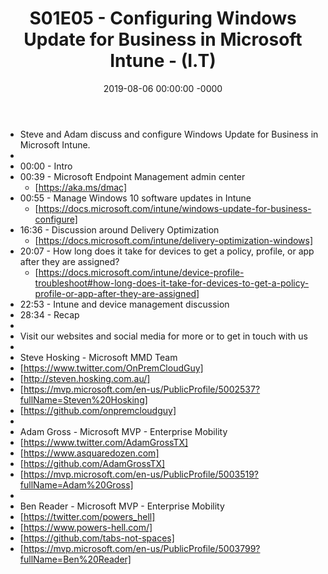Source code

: ﻿---
layout: post
title: "S01E05 - Configuring Windows Update for Business in Microsoft Intune - (I.T)"
date: 2019-08-06 00:00:00 -0000
categories:
---

 * Steve and Adam discuss and configure Windows Update for Business in Microsoft Intune.
 * 
 * 00:00 - Intro
 * 00:39 - Microsoft Endpoint Management admin center
   - [https://aka.ms/dmac]
 * 00:55 - Manage Windows 10 software updates in Intune
   - [https://docs.microsoft.com/intune/windows-update-for-business-configure]
 * 16:36 - Discussion around Delivery Optimization
   - [https://docs.microsoft.com/intune/delivery-optimization-windows]
 * 20:07 - How long does it take for devices to get a policy, profile, or app after they are assigned?
   -  [https://docs.microsoft.com/intune/device-profile-troubleshoot#how-long-does-it-take-for-devices-to-get-a-policy-profile-or-app-after-they-are-assigned]
 * 22:53 - Intune and device management discussion 
 * 28:34 - Recap
 * 
 * Visit our websites and social media for more or to get in touch with us
 * 
 * Steve Hosking - Microsoft MMD Team
 * [https://www.twitter.com/OnPremCloudGuy]
 * [http://steven.hosking.com.au/]
 * [https://mvp.microsoft.com/en-us/PublicProfile/5002537?fullName=Steven%20Hosking]
 * [https://github.com/onpremcloudguy]
 * 
 * Adam Gross - Microsoft MVP - Enterprise Mobility
 * [https://www.twitter.com/AdamGrossTX]
 * [https://www.asquaredozen.com]
 * [https://github.com/AdamGrossTX]
 * [https://mvp.microsoft.com/en-us/PublicProfile/5003519?fullName=Adam%20Gross]
 * 
 * Ben Reader - Microsoft MVP - Enterprise Mobility
 * [https://twitter.com/powers_hell]
 * [https://www.powers-hell.com/]
 * [https://github.com/tabs-not-spaces]
 * [https://mvp.microsoft.com/en-us/PublicProfile/5003799?fullName=Ben%20Reader]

Task requirements » The string to find is "long"; copy every line of the listing that has it.

Task answer »
 * 20:07 - How long does it take for devices to get a policy, profile, or app after they are assigned?
   -  [https://docs.microsoft.com/intune/device-profile-troubleshoot#how-long-does-it-take-for-devices-to-get-a-policy-profile-or-app-after-they-are-assigned]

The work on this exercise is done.